-- Task statement --
Among the entries that follow, count the lines that contain the word "Paul" and say how many there are, writing nothing else.

-- Data shown --

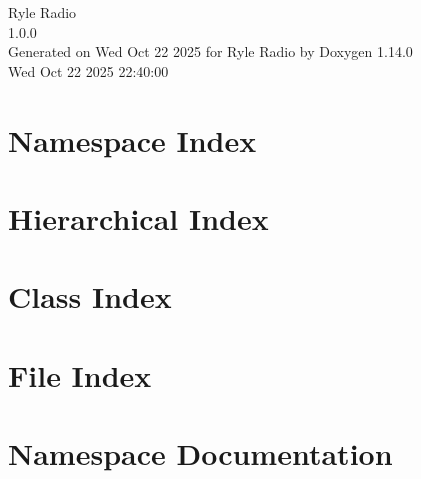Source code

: \documentclass[twoside]{book}
\newcommand{\+}{\discretionary{\mbox{\scriptsize$\hookleftarrow$}}{}{}}
\newcommand{\clearemptydoublepage}{%
    \newpage{\pagestyle{empty}\cleardoublepage}%
  }
\begin{document}
  \raggedbottom
    \hypersetup{pageanchor=false,
                bookmarksnumbered=true,
                pdfencoding=unicode
               }
  \begin{titlepage}
  \vspace*{7cm}
  \begin{center}%
  {\Large Ryle Radio}\\
  [1ex]\large 1.\+0.\+0 \\
  \vspace*{1cm}
  {\large Generated on Wed Oct 22 2025 for Ryle Radio by Doxygen 1.14.0}\\
    \vspace*{0.5cm}
    {\small Wed Oct 22 2025 22:40:00}
  \end{center}
  \end{titlepage}
  \clearemptydoublepage
  \tableofcontents
  \clearemptydoublepage
  \hypersetup{pageanchor=true}
\chapter{Namespace Index}

\chapter{Hierarchical Index}

\chapter{Class Index}

\chapter{File Index}

\chapter{Namespace Documentation}





\end{document}
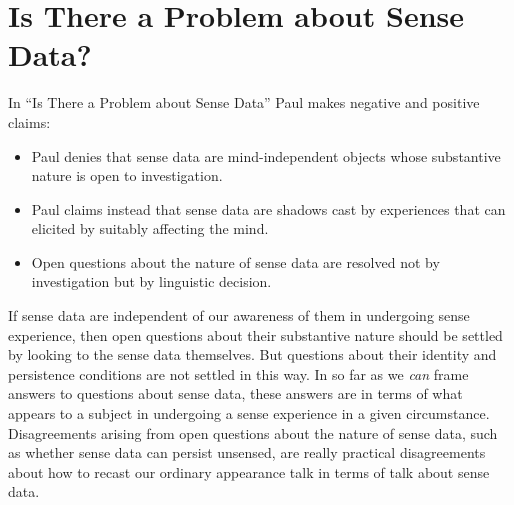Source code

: \documentclass[11pt]{article}
\begin{document}

\section{Is There a Problem about Sense Data?} %
\label{sec:is_there_a_problem_about_sense_data_}
In ``Is There a Problem about Sense Data'' Paul makes negative and positive claims:
\begin{itemize}
    \item Paul denies that sense data are mind-independent objects whose substantive nature is open to investigation.
    \item Paul claims instead that sense data are shadows cast by experiences that can elicited by suitably affecting the mind.
    \item Open questions about the nature of sense data are resolved not by investigation but by linguistic decision.
\end{itemize}

If sense data are independent of our awareness of them in undergoing sense experience, then open questions about their substantive nature should be settled by looking to the sense data themselves. But questions about their identity and persistence conditions are not settled in this way. In so far as we \emph{can} frame answers to questions about sense data, these answers are in terms of what appears to a subject in undergoing a sense experience in a given circumstance. Disagreements arising from open questions about the nature of sense data, such as whether sense data can persist unsensed, are really practical disagreements about how to recast our ordinary appearance talk in terms of talk about sense data.
\end{document}
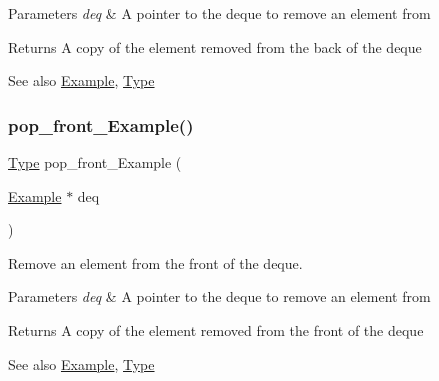\begin{DoxyParams}{Parameters}
{\em deq} & A pointer to the deque to remove an element from\\
\hline
\end{DoxyParams}
\begin{DoxyReturn}{Returns}
A copy of the element removed from the back of the deque
\end{DoxyReturn}
\begin{DoxySeeAlso}{See also}
\hyperlink{structExample}{Example}, \hyperlink{group__DEQUE_gac9c83c2070eb6b5891cf742b90f54c68}{Type} 
\end{DoxySeeAlso}
\mbox{\label{group__DEQUE_ga9fe851644b8743ed3e189e2b7872641a}} 
\subsubsection{\texorpdfstring{pop\+\_\+front\+\_\+\+Example()}{pop\_front\_Example()}}
{\footnotesize\ttfamily \hyperlink{group__DEQUE_gac9c83c2070eb6b5891cf742b90f54c68}{Type} pop\+\_\+front\+\_\+\+Example (\begin{DoxyParamCaption}\item[{\hyperlink{structExample}{Example} $\ast$}]{deq }\end{DoxyParamCaption})}



Remove an element from the front of the deque. 


\begin{DoxyParams}{Parameters}
{\em deq} & A pointer to the deque to remove an element from\\
\hline
\end{DoxyParams}
\begin{DoxyReturn}{Returns}
A copy of the element removed from the front of the deque
\end{DoxyReturn}
\begin{DoxySeeAlso}{See also}
\hyperlink{structExample}{Example}, \hyperlink{group__DEQUE_gac9c83c2070eb6b5891cf742b90f54c68}{Type} 
\end{DoxySeeAlso}
\mbox{\label{group__DEQUE_ga63a0566b60e881121b5ba029a25cb9ae}} 
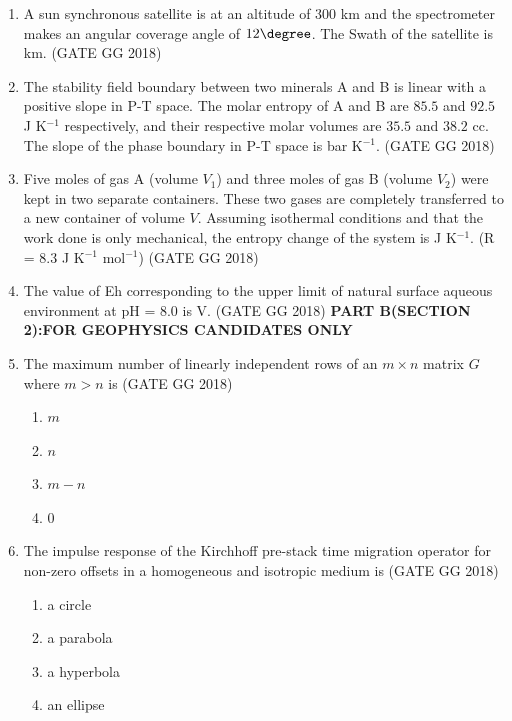 \documentclass[journal]{IEEEtran}
\begin{document}
\begin{enumerate}[start=1]
\item A sun synchronous satellite is at an altitude of $300$ km and the spectrometer makes an  angular coverage angle of $12\degree$. The Swath  of the satellite is \makebox[2cm]{\hrulefill} km.
\hfill(GATE GG 2018)
\vspace{0.5cm}
\item The stability field boundary between two minerals A and B is linear with a positive slope in P-T space. The molar entropy of A and B are $85.5$ and $92.5$ J K$^{-1}$ respectively, and their respective molar volumes are $35.5$ and $38.2$ cc.  
The slope of the phase boundary in P-T space is \makebox[2cm]{\hrulefill} bar K$^{-1}$.
\hfill(GATE GG 2018)
\vspace{0.5cm}

\item Five moles of gas A (volume $V_1$) and three moles of gas B (volume $V_2$) were kept in two separate containers. These two gases are completely transferred to a new container of volume $V$. Assuming isothermal conditions and that the work done is only mechanical,  the entropy change of the system is \makebox[2cm]{\hrulefill} J K$^{-1}$. (R = 8.3 J K$^{-1}$ mol$^{-1}$)
\hfill(GATE GG 2018)
\vspace{0.5cm}

\item The value of Eh corresponding to the upper limit of natural surface aqueous environment at pH = $8.0$ is \makebox[2cm]{\hrulefill}  V.
\hspace*{15.7cm}(GATE GG 2018)
\textbf{PART B(SECTION 2):FOR GEOPHYSICS CANDIDATES ONLY}
\vspace{1cm}
\item The maximum number of linearly independent rows of an $m \times n$ matrix $G$ where $m>n$ is
\hfill(GATE GG 2018)
\begin{multicols}{2}
\begin{enumerate}
\item $m$
\item $n$
\item $m-n$
\item 0
\end{enumerate}
\end{multicols}

\item The impulse response of the Kirchhoff pre-stack time migration operator for non-zero offsets in a homogeneous and isotropic medium is
\hfill(GATE GG 2018)
\begin{multicols}{2}
\begin{enumerate}
\item a circle
\item a parabola
\item a hyperbola
\item an ellipse
\end{enumerate}
\end{multicols}


\end{enumerate}
\end{document}
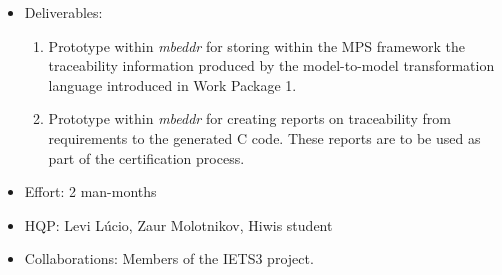 \begin{itemize}
  \item Deliverables:
  \begin{enumerate}
    \item Prototype within \emph{mbeddr} for storing within the MPS
    framework the traceability information produced by the model-to-model
    transformation language introduced in Work Package 1.
    \item Prototype within \emph{mbeddr} for creating reports on traceability
    from requirements to the generated C code. These reports are to be used as
    part of the certification process.
  \end{enumerate}
  \item Effort: 2 man-months
  \item HQP: Levi L\'ucio, Zaur Molotnikov, Hiwis student
  \item Collaborations: Members of the IETS3 project.
\end{itemize}
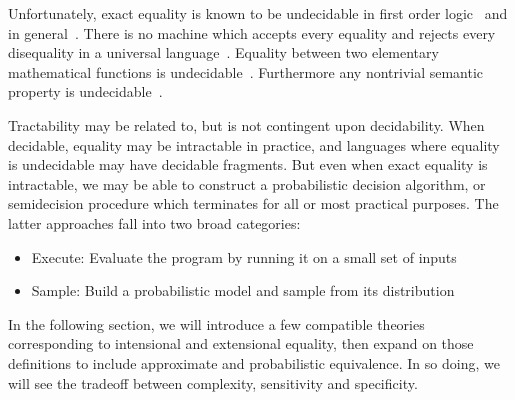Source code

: \documentclass[11pt]{article}
\begin{document}
    Unfortunately, exact equality is known to be undecidable in first order logic~\cite{godel1929vollstandigkeit} and in general~\cite{godel1931formal}. There is no machine which accepts every equality and rejects every disequality in a universal language~\cite{turing1937computable}. Equality between two elementary mathematical functions is undecidable~\cite{richardson1994identity}. Furthermore any nontrivial semantic property is undecidable~\cite{rice1953classes}.


    Tractability may be related to, but is not contingent upon decidability. When decidable, equality may be intractable in practice, and languages where equality is undecidable may have decidable fragments. But even when exact equality is intractable, we may be able to construct a probabilistic decision algorithm, or semidecision procedure which terminates for all or most practical purposes. The latter approaches fall into two broad categories:

    \begin{itemize}
        \item Execute: Evaluate the program by running it on a small set of inputs
        \item Sample: Build a probabilistic model and sample from its distribution
    \end{itemize}

    In the following section, we will introduce a few compatible theories corresponding to intensional and extensional equality, then expand on those definitions to include approximate and probabilistic equivalence. In so doing, we will see the tradeoff between complexity, sensitivity and specificity.

%


\end{document}
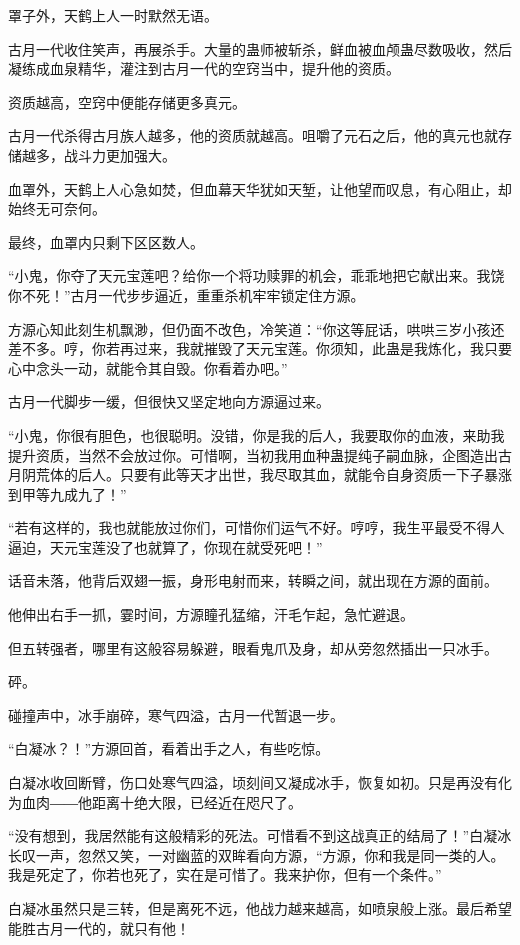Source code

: \begin{this_body}
罩子外，天鹤上人一时默然无语。

古月一代收住笑声，再展杀手。大量的蛊师被斩杀，鲜血被血颅蛊尽数吸收，然后凝练成血泉精华，灌注到古月一代的空窍当中，提升他的资质。

资质越高，空窍中便能存储更多真元。

古月一代杀得古月族人越多，他的资质就越高。咀嚼了元石之后，他的真元也就存储越多，战斗力更加强大。

血罩外，天鹤上人心急如焚，但血幕天华犹如天堑，让他望而叹息，有心阻止，却始终无可奈何。

最终，血罩内只剩下区区数人。

“小鬼，你夺了天元宝莲吧？给你一个将功赎罪的机会，乖乖地把它献出来。我饶你不死！”古月一代步步逼近，重重杀机牢牢锁定住方源。

方源心知此刻生机飘渺，但仍面不改色，冷笑道：“你这等屁话，哄哄三岁小孩还差不多。哼，你若再过来，我就摧毁了天元宝莲。你须知，此蛊是我炼化，我只要心中念头一动，就能令其自毁。你看着办吧。”

古月一代脚步一缓，但很快又坚定地向方源逼过来。

“小鬼，你很有胆色，也很聪明。没错，你是我的后人，我要取你的血液，来助我提升资质，当然不会放过你。可惜啊，当初我用血种蛊提纯子嗣血脉，企图造出古月阴荒体的后人。只要有此等天才出世，我尽取其血，就能令自身资质一下子暴涨到甲等九成九了！”

“若有这样的，我也就能放过你们，可惜你们运气不好。哼哼，我生平最受不得人逼迫，天元宝莲没了也就算了，你现在就受死吧！”

话音未落，他背后双翅一振，身形电射而来，转瞬之间，就出现在方源的面前。

他伸出右手一抓，霎时间，方源瞳孔猛缩，汗毛乍起，急忙避退。

但五转强者，哪里有这般容易躲避，眼看鬼爪及身，却从旁忽然插出一只冰手。

砰。

碰撞声中，冰手崩碎，寒气四溢，古月一代暂退一步。

“白凝冰？！”方源回首，看着出手之人，有些吃惊。

白凝冰收回断臂，伤口处寒气四溢，顷刻间又凝成冰手，恢复如初。只是再没有化为血肉――他距离十绝大限，已经近在咫尺了。

“没有想到，我居然能有这般精彩的死法。可惜看不到这战真正的结局了！”白凝冰长叹一声，忽然又笑，一对幽蓝的双眸看向方源，“方源，你和我是同一类的人。我是死定了，你若也死了，实在是可惜了。我来护你，但有一个条件。”

白凝冰虽然只是三转，但是离死不远，他战力越来越高，如喷泉般上涨。最后希望能胜古月一代的，就只有他！


\end{this_body}
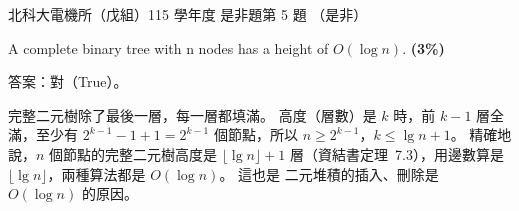 \begin{pastexam}[label={px:ntut-115-ee-ds-05}]{北科大電機所（戊組）115 學年度 是非題第 5 題}
（是非）

A complete binary tree with n nodes has a height of $O(\log n)$. \textbf{(3\%)}
\end{pastexam}

\begin{pastsoln}
答案：對（True）。

完整二元樹除了最後一層，每一層都填滿。 高度（層數）是 $k$ 時，前 $k - 1$ 層全滿，至少有
$2^{k-1} - 1 + 1 = 2^{k-1}$ 個節點，所以 $n \ge 2^{k-1}$，$k \le \lg n + 1$。 精確地說，$n$ 個節點的完整二元樹高度是
$\lfloor \lg n \rfloor + 1$ 層（資結書定理~7.3），用邊數算是 $\lfloor \lg n \rfloor$，兩種算法都是 $O(\log n)$。 這也是
二元堆積的插入、刪除是 $O(\log n)$ 的原因。
\end{pastsoln}
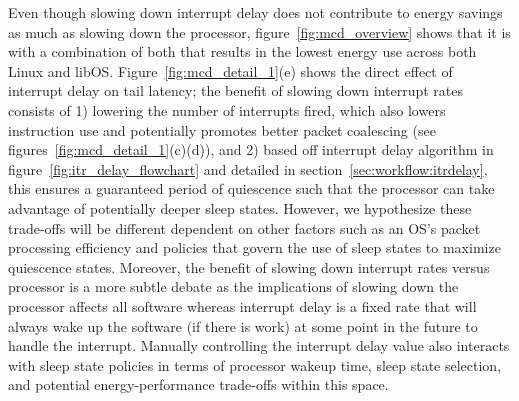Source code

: Even though slowing down interrupt delay does not contribute to energy savings as much as slowing down the processor, figure~\ref{fig:mcd_overview} shows that it is  with a combination of both that results in the lowest energy use across both Linux and libOS. Figure~\ref{fig:mcd_detail_1}(e) shows the direct effect of interrupt delay on tail latency; the benefit of slowing down interrupt rates consists of 1) lowering the number of interrupts fired, which also lowers instruction use and potentially promotes better packet coalescing (see figures~\ref{fig:mcd_detail_1}(c)(d)), and 2) based off interrupt delay algorithm in figure~\ref{fig:itr_delay_flowchart} and detailed in section~\ref{sec:workflow:itrdelay}, this ensures a guaranteed period of quiescence such that the processor can take advantage of potentially deeper sleep states. However, we hypothesize these trade-offs will be different dependent on other factors such as an OS's packet processing efficiency and policies that govern the use of sleep states to maximize quiescence states. Moreover, the benefit of slowing down interrupt rates versus processor is a more subtle debate as the implications of slowing down the processor affects all software whereas interrupt delay is a fixed rate that will always wake up the software (if there is work) at some point in the future to handle the interrupt. Manually controlling the interrupt delay value also interacts with sleep state policies in terms of processor wakeup time, sleep state selection, and potential energy-performance trade-offs within this space. 





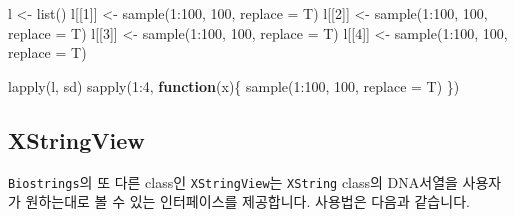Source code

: \documentclass[
]{book}
\newenvironment{Shaded}{\begin{snugshade}}{\end{snugshade}}
\newcommand{\AttributeTok}[1]{\textcolor[rgb]{0.77,0.63,0.00}{#1}}
\newcommand{\ControlFlowTok}[1]{\textcolor[rgb]{0.13,0.29,0.53}{\textbf{#1}}}
\newcommand{\DecValTok}[1]{\textcolor[rgb]{0.00,0.00,0.81}{#1}}
\newcommand{\FunctionTok}[1]{\textcolor[rgb]{0.00,0.00,0.00}{#1}}
\newcommand{\NormalTok}[1]{#1}
\newcommand{\OtherTok}[1]{\textcolor[rgb]{0.56,0.35,0.01}{#1}}
\newcommand{\SpecialCharTok}[1]{\textcolor[rgb]{0.00,0.00,0.00}{#1}}
\begin{document}
\begin{Shaded}
\begin{Highlighting}[]
\NormalTok{l }\OtherTok{\textless{}{-}} \FunctionTok{list}\NormalTok{()}
\NormalTok{l[[}\DecValTok{1}\NormalTok{]] }\OtherTok{\textless{}{-}} \FunctionTok{sample}\NormalTok{(}\DecValTok{1}\SpecialCharTok{:}\DecValTok{100}\NormalTok{, }\DecValTok{100}\NormalTok{, }\AttributeTok{replace =}\NormalTok{ T)}
\NormalTok{l[[}\DecValTok{2}\NormalTok{]] }\OtherTok{\textless{}{-}} \FunctionTok{sample}\NormalTok{(}\DecValTok{1}\SpecialCharTok{:}\DecValTok{100}\NormalTok{, }\DecValTok{100}\NormalTok{, }\AttributeTok{replace =}\NormalTok{ T)}
\NormalTok{l[[}\DecValTok{3}\NormalTok{]] }\OtherTok{\textless{}{-}} \FunctionTok{sample}\NormalTok{(}\DecValTok{1}\SpecialCharTok{:}\DecValTok{100}\NormalTok{, }\DecValTok{100}\NormalTok{, }\AttributeTok{replace =}\NormalTok{ T)}
\NormalTok{l[[}\DecValTok{4}\NormalTok{]] }\OtherTok{\textless{}{-}} \FunctionTok{sample}\NormalTok{(}\DecValTok{1}\SpecialCharTok{:}\DecValTok{100}\NormalTok{, }\DecValTok{100}\NormalTok{, }\AttributeTok{replace =}\NormalTok{ T)}

\FunctionTok{lapply}\NormalTok{(l, sd)}
\FunctionTok{sapply}\NormalTok{(}\DecValTok{1}\SpecialCharTok{:}\DecValTok{4}\NormalTok{, }\ControlFlowTok{function}\NormalTok{(x)\{}
  \FunctionTok{sample}\NormalTok{(}\DecValTok{1}\SpecialCharTok{:}\DecValTok{100}\NormalTok{, }\DecValTok{100}\NormalTok{, }\AttributeTok{replace =}\NormalTok{ T)}
\NormalTok{  \})}
\end{Highlighting}
\end{Shaded}

\hypertarget{xstringview}{%
\subsection{XStringView}\label{xstringview}}

\texttt{Biostrings}의 또 다른 class인 \texttt{XStringView}는 \texttt{XString} class의 DNA서열을 사용자가 원하는대로 볼 수 있는 인터페이스를 제공합니다. 사용법은 다음과 같습니다.
\end{document}
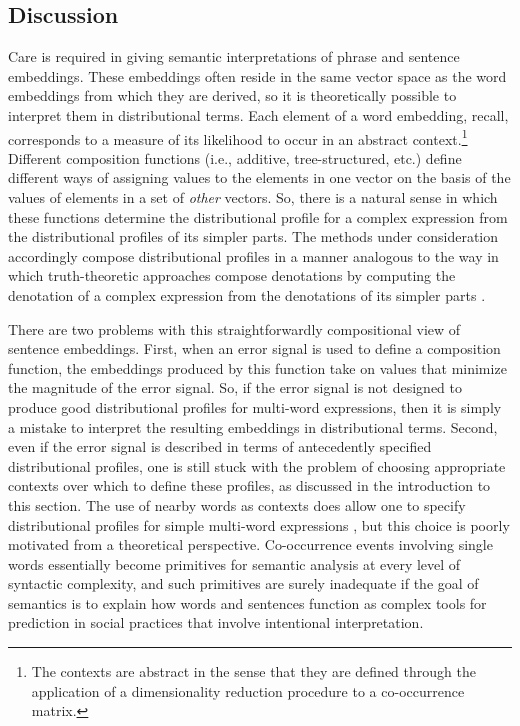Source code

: \subsection{Discussion}

Care is required in giving semantic interpretations of phrase and sentence embeddings. These embeddings often reside in the same vector space as the word embeddings from which they are derived, so it is theoretically possible to interpret them in distributional terms. Each element of a word embedding, recall, corresponds to a measure of its likelihood to occur in an abstract context.\footnote{The contexts are abstract in the sense that they are defined through the application of a dimensionality reduction procedure to a co-occurrence matrix.} Different composition functions (i.e., additive, tree-structured, etc.) define different ways of assigning values to the elements in one vector on the basis of the values of elements in a set of \textit{other} vectors. So, there is a natural sense in which these functions determine the distributional profile for a complex expression from the distributional profiles of its simpler parts. The methods under consideration accordingly compose distributional profiles in a manner analogous to the way in which truth-theoretic approaches compose denotations by computing the denotation of a complex expression from the denotations of its simpler parts \citep{Carpenter:1997}. 

There are two problems with this straightforwardly compositional view of sentence embeddings. First, when an error signal is used to define a composition function, the embeddings produced by this function take on values that minimize the magnitude of the error signal. So, if the error signal is not designed to produce good distributional profiles for multi-word expressions, then it is simply a mistake to interpret the resulting embeddings in distributional terms. Second, even if the error signal is described in terms of antecedently specified distributional profiles, one is still stuck with the problem of choosing appropriate contexts over which to define these profiles, as discussed in the introduction to this section. The use of nearby words as contexts does allow one to specify distributional profiles for simple multi-word expressions \citep[see][pp. 290-95]{Baroni:2014}, but this choice is poorly motivated from a theoretical perspective. Co-occurrence events involving single words essentially become primitives for semantic analysis at every level of syntactic complexity, and such primitives are surely inadequate if the goal of semantics is to explain how words and sentences function as complex tools for prediction in social practices that involve intentional interpretation.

-- Answer below --
3